▶ [THE PROBLEM] Every line of the data below that holds the string "Components" needs to be reported.

*** PROVIDED INFORMATION Section Begins ***

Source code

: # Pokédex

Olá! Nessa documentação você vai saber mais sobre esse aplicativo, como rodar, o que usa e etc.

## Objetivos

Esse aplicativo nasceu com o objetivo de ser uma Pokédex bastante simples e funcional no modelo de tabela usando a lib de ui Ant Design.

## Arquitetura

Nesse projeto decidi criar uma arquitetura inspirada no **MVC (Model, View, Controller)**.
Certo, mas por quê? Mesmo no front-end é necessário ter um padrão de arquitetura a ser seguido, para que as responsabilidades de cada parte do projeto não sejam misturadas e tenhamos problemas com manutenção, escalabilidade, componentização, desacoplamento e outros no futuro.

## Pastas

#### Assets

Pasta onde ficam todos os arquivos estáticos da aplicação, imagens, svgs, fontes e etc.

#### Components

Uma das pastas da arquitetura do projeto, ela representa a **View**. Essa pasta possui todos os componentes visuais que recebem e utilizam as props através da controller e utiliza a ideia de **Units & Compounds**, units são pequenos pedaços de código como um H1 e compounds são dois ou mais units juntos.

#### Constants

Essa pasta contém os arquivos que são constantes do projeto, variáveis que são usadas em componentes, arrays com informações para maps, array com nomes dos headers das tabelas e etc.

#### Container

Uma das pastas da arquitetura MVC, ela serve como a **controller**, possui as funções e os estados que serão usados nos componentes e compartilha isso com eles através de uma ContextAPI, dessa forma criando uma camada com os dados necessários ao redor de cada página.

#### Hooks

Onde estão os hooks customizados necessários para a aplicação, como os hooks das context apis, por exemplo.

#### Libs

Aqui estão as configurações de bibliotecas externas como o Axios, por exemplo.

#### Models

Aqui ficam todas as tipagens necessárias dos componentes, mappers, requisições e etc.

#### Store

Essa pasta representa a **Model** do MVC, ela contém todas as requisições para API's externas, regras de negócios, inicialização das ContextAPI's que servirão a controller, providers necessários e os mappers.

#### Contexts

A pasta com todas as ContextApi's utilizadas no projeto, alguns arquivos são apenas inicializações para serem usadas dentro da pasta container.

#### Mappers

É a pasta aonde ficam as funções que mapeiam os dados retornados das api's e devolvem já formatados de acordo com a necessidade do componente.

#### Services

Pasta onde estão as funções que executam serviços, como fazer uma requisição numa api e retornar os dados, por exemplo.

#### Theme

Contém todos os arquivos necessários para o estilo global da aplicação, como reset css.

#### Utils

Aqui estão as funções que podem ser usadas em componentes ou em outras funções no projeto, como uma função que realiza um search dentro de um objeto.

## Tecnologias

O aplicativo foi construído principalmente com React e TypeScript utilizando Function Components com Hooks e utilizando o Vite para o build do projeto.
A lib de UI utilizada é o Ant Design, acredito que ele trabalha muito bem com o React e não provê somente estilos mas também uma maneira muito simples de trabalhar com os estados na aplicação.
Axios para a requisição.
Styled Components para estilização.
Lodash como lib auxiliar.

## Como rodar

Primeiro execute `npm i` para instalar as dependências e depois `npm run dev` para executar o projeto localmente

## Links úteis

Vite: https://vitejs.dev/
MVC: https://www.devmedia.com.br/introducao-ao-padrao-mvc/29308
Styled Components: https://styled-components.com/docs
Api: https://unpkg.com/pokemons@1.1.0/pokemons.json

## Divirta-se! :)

*** PROVIDED INFORMATION Section Ends ***

▶ [TASK OUTPUT]
#### Components
O aplicativo foi construído principalmente com React e TypeScript utilizando Function Components com Hooks e utilizando o Vite para o build do projeto.
Styled Components para estilização.
Styled Components: https://styled-components.com/docs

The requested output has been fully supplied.